● **WORK TASK**
Work out how many lines of the entries have the word "anchor" in them. Respond with that number only.

● **Stored data entries**
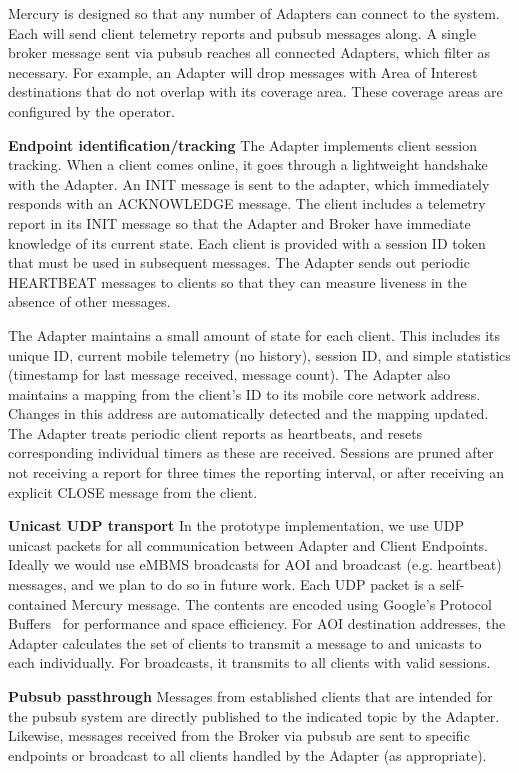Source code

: Mercury is designed so that any number of Adapters can connect to the
\pubsub system. Each will send client telemetry reports and pubsub
messages along. A single broker message sent via pubsub reaches all
connected Adapters, which filter as necessary. For example, an Adapter
will drop messages with Area of Interest destinations that do not
overlap with its coverage area. These coverage areas are configured by
the operator.
  
\textbf{Endpoint identification/tracking} The Adapter implements
client session tracking. When a client comes online, it goes through a
lightweight handshake with the Adapter. An INIT message is sent to the
adapter, which immediately responds with an ACKNOWLEDGE message. The
client includes a telemetry report in its INIT message so that the
Adapter and Broker have immediate knowledge of its current state. Each
client is provided with a session ID token that must be used in
subsequent messages.  The Adapter sends out periodic HEARTBEAT
messages to clients so that they can measure liveness in the absence
of other messages.

The Adapter maintains a small amount of state for each client. This
includes its unique ID, current mobile telemetry (no history), session
ID, and simple statistics (timestamp for last message received,
message count). The Adapter also maintains a mapping from the client's
ID to its mobile core network address. Changes in this address are
automatically detected and the mapping updated. The Adapter treats
periodic client reports as heartbeats, and resets corresponding
individual timers as these are received. Sessions are pruned after not
receiving a report for three times the reporting interval, or after
receiving an explicit CLOSE message from the client.

\textbf{Unicast UDP transport} In the prototype implementation, we use
UDP unicast packets for all communication between Adapter and Client
Endpoints. Ideally we would use eMBMS broadcasts for AOI and broadcast
(e.g. heartbeat) messages, and we plan to do so in future work. Each
UDP packet is a self-contained Mercury message. The contents are
encoded using Google's Protocol Buffers~\cite{protocolbuffers} for
performance and space efficiency. For AOI destination addresses, the
Adapter calculates the set of clients to transmit a message to and
unicasts to each individually. For broadcasts, it transmits to all
clients with valid sessions.

\textbf{Pubsub passthrough} Messages from established clients that are
intended for the pubsub system are directly published to the indicated
topic by the Adapter. Likewise, messages received from the Broker via
pubsub are sent to specific endpoints or broadcast to all clients
handled by the Adapter (as appropriate).

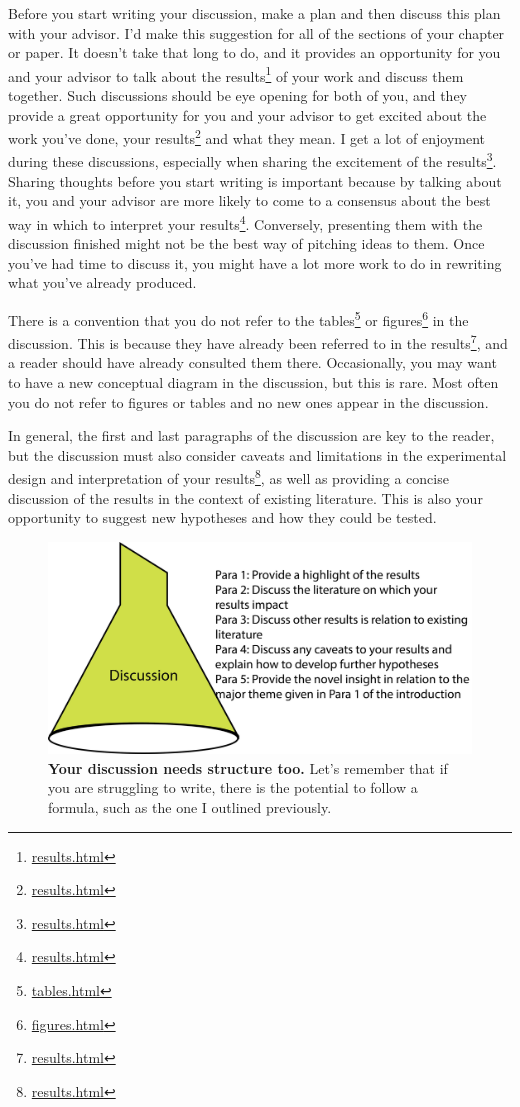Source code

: \documentclass[
]{krantz}
\renewcommand{\href}[2]{#2\footnote{\url{#1}}}
\begin{document}
Before you start writing your discussion, make a plan and then discuss this plan with your advisor. I'd make this suggestion for all of the sections of your chapter or paper. It doesn't take that long to do, and it provides an opportunity for you and your advisor to talk about the \href{results.html}{results} of your work and discuss them together. Such discussions should be eye opening for both of you, and they provide a great opportunity for you and your advisor to get excited about the work you've done, your \href{results.html}{results} and what they mean. I get a lot of enjoyment during these discussions, especially when sharing the excitement of the \href{results.html}{results}. Sharing thoughts before you start writing is important because by talking about it, you and your advisor are more likely to come to a consensus about the best way in which to interpret your \href{results.html}{results}. Conversely, presenting them with the discussion finished might not be the best way of pitching ideas to them. Once you've had time to discuss it, you might have a lot more work to do in rewriting what you've already produced.

There is a convention that you do not refer to the \href{tables.html}{tables} or \href{figures.html}{figures} in the discussion. This is because they have already been referred to in the \href{results.html}{results}, and a reader should have already consulted them there. Occasionally, you may want to have a new conceptual diagram in the discussion, but this is rare. Most often you do not refer to figures or tables and no new ones appear in the discussion.

In general, the first and last paragraphs of the discussion are key to the reader, but the discussion must also consider caveats and limitations in the experimental design and interpretation of your \href{results.html}{results}, as well as providing a concise discussion of the results in the context of existing literature. This is also your opportunity to suggest new hypotheses and how they could be tested.



\begin{figure}
\includegraphics[width=0.95\linewidth]{figures/discussion} \caption{\textbf{Your discussion needs structure too.} Let's remember that if you are struggling to write, there is the potential to follow a formula, such as the one I outlined previously.}\label{fig:discussion}
\end{figure}
\end{document}
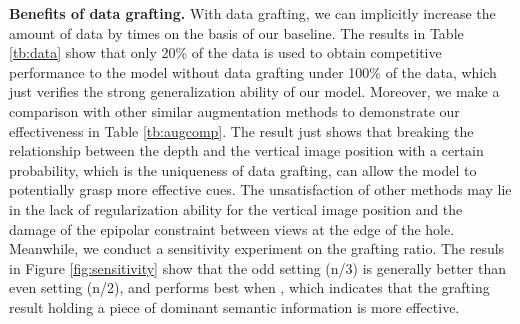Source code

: \documentclass[10pt,twocolumn,letterpaper]{article}
\begin{document}
\noindent
{\bf Benefits of data grafting.} With data grafting, we can implicitly increase the 
amount of data by  times on the basis of our baseline. The 
results in Table \ref{tb:data} show that only 20\% of the data is used to obtain 
competitive performance to the model without data grafting under 100\% of the data, 
which just verifies the strong generalization ability of our model. Moreover, we 
make a comparison with other similar augmentation methods to demonstrate our 
effectiveness in Table \ref{tb:augcomp}. The result just shows that breaking the 
relationship between the depth and the vertical image position with a 
certain probability, which is the uniqueness of data grafting, can allow the model to 
potentially grasp more effective cues. The unsatisfaction of other methods may lie in 
the lack of regularization ability for the vertical image position and the damage of the 
epipolar constraint between views at the edge of the hole. Meanwhile, we 
conduct a sensitivity experiment on the grafting ratio. The resuls in Figure 
\ref{fig:sensitivity} show that the odd setting (\eg n/3) is generally better than 
even setting (\eg n/2), and performs best when , which indicates that the grafting 
result holding a piece of dominant semantic information is more effective. 

\begin{table}
   \begin{center}
   \end{center}
   \caption{{\bf Ablation study on distillation source.} PP refers to the post-processing 
   result of the largest scale in the decoder.}
   \label{tb:distill_source}
\end{table}
\end{document}

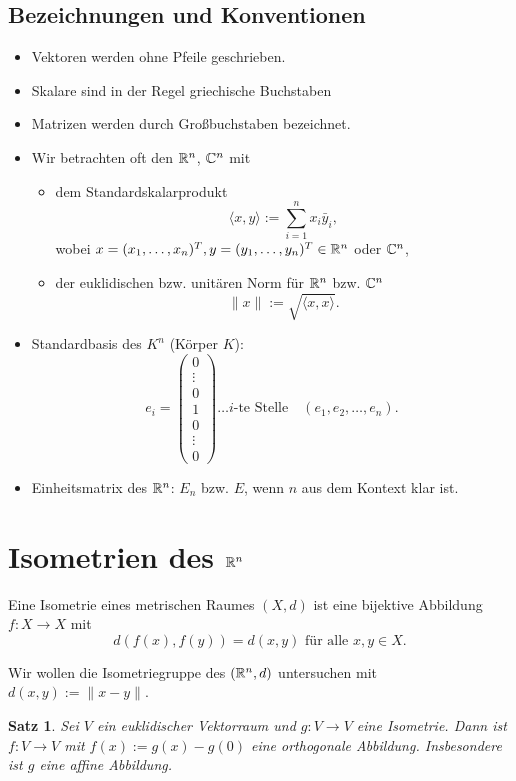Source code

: \documentclass[
 a4paper,
 12pt,
 parskip=half
 ]{scrartcl}
\theoremstyle{plain}
\newtheorem{thm}{Satz}[section] %
\theoremstyle{definition}
\begin{document}
\subsection{Bezeichnungen und Konventionen}
\begin{itemize}
 \item Vektoren werden ohne Pfeile geschrieben.
 \item Skalare sind in der Regel griechische Buchstaben
 \item Matrizen werden durch Großbuchstaben bezeichnet.
 \item Wir betrachten oft den $\mathbb{R}^n$, $\mathbb{C}^n$ mit 
  \begin{itemize}
   \item dem Standardskalarprodukt
    \[ \langle x, y \rangle := \sum_{i=1}^n x_i \bar{y}_i, \]
    wobei $x = (x_1, \ldots, x_n)^T, y = (y_1, \ldots, y_n)^T \in \mathbb{R}^n$ oder $\mathbb{C}^n$, 
   \item der euklidischen bzw. unitären Norm für $\mathbb{R}^n$ bzw. $\mathbb{C}^n$
    \[ \| x \| := \sqrt{ \langle x,x \rangle }. \]
  \end{itemize}
 \item Standardbasis des $K^n$ (Körper $K$):
  \[ e_i = \begin{pmatrix} 0 \\ \vdots \\ 0 \\ 1 \\ 0 \\ \vdots \\ 0 \end{pmatrix} \ldots i\text{-te Stelle} \quad (e_1, e_2, \ldots, e_n). \]
 \item Einheitsmatrix des $\mathbb{R}^n$: $E_n$ bzw. $E$, wenn $n$ aus dem Kontext klar ist.
\end{itemize}

\setcounter{secnumdepth}{1}
\section{Isometrien des \texorpdfstring{$\mathbb{R}^n$}{Rn}}
Eine Isometrie eines metrischen Raumes $(X, d)$ ist eine bijektive Abbildung $f: X \to X$ mit
\[ d( f(x), f(y) ) = d(x,y) \text{ für alle } x, y \in X. \]

Wir wollen die Isometriegruppe des $(\mathbb{R}^n, d)$ untersuchen mit $d(x,y) := \| x - y \|$.

\begin{thm}
 Sei $V$ ein euklidischer Vektorraum und $g: V \to V$ eine Isometrie. Dann ist $f: V \to V$ mit $f(x) := g(x) - g(0)$ eine orthogonale Abbildung. Insbesondere ist $g$ eine affine Abbildung.
\end{thm}
\end{document}
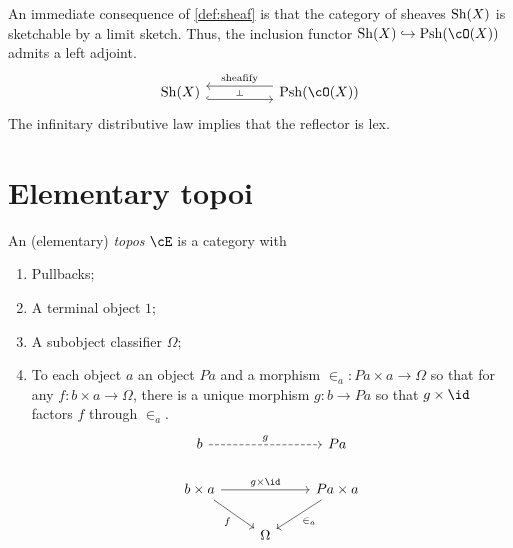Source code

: \documentclass[article,10pt,oneside]{memoir}
\begin{document}
An immediate consequence of \cref{def:sheaf} is that the category of sheaves $\operatorname{Sh}(X)$ is sketchable by a limit sketch.
Thus, the inclusion functor $\Sh(X) \into \Psh(\cO(X))$ admits a left adjoint.
\[\begin{tikzcd}
    {\Sh(X)} && {\Psh(\cO(X))}
    \arrow[""{name=0, anchor=center, inner sep=0}, shift right=2, hook, from=1-1, to=1-3]
    \arrow[""{name=1, anchor=center, inner sep=0}, "{\text{sheafify}}"', shift right=2, from=1-3, to=1-1]
    \arrow["\dashv"{anchor=center, rotate=-90}, draw=none, from=1, to=0]
  \end{tikzcd}\]
The infinitary distributive law implies that the reflector is lex.

\section{Elementary topoi}
\label{sec:elementary-topoi}

\begin{defn}\label{def:topos}
  An (elementary) \emph{topos} $\cE$ is a category with
  \begin{enumerate}
  \item\label{def:topos-pullbacks} Pullbacks;
  \item\label{def:topos-terminal} A terminal object $1$;
  \item A subobject classifier $\Omega$;
  \item\label{def:topos-exponential} To each object $a$ an object $Pa$ and a morphism $\in_{a} : Pa \times a \to \Omega$ so that for any $f : b \times a \to \Omega$, there is a unique morphism $g : b \to Pa$ so that $g \times \id$ factors $f$ through $\in_{a}$.
    \[\begin{tikzcd}
	b && Pa \\
	{b \times a} && {Pa \times a} \\
	& \Omega
	\arrow["{\in_{a}}", from=2-3, to=3-2]
	\arrow["f"', from=2-1, to=3-2]
	\arrow["{g \times \id}", from=2-1, to=2-3]
	\arrow["g", dashed, from=1-1, to=1-3]
      \end{tikzcd}\]
  \end{enumerate}
\end{defn}
\end{document}
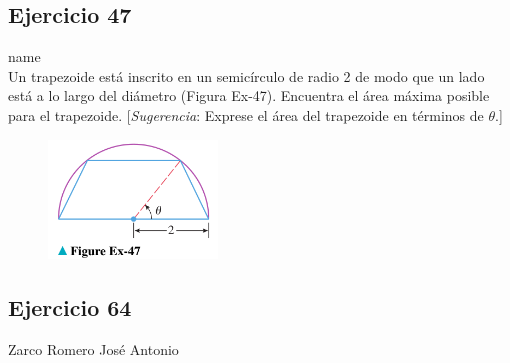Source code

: \documentclass[12pt]{article}
\begin{document}
\subsection{Ejercicio 47} name \\

Un trapezoide está inscrito en un semicírculo de radio 2 de modo que un lado está a lo largo del diámetro (Figura Ex-47). Encuentra el área máxima posible para el trapezoide. [\textit{Sugerencia}: Exprese el área del trapezoide en términos de $\theta$.]
\begin{figure}[H]
\centering
\includegraphics[width=0.4\textwidth]{../img/img_Lista3/3_47.png}
\end{figure}

\subsection{Ejercicio 64} Zarco Romero José Antonio \\
\end{document}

● **TASK OUTPUT**
3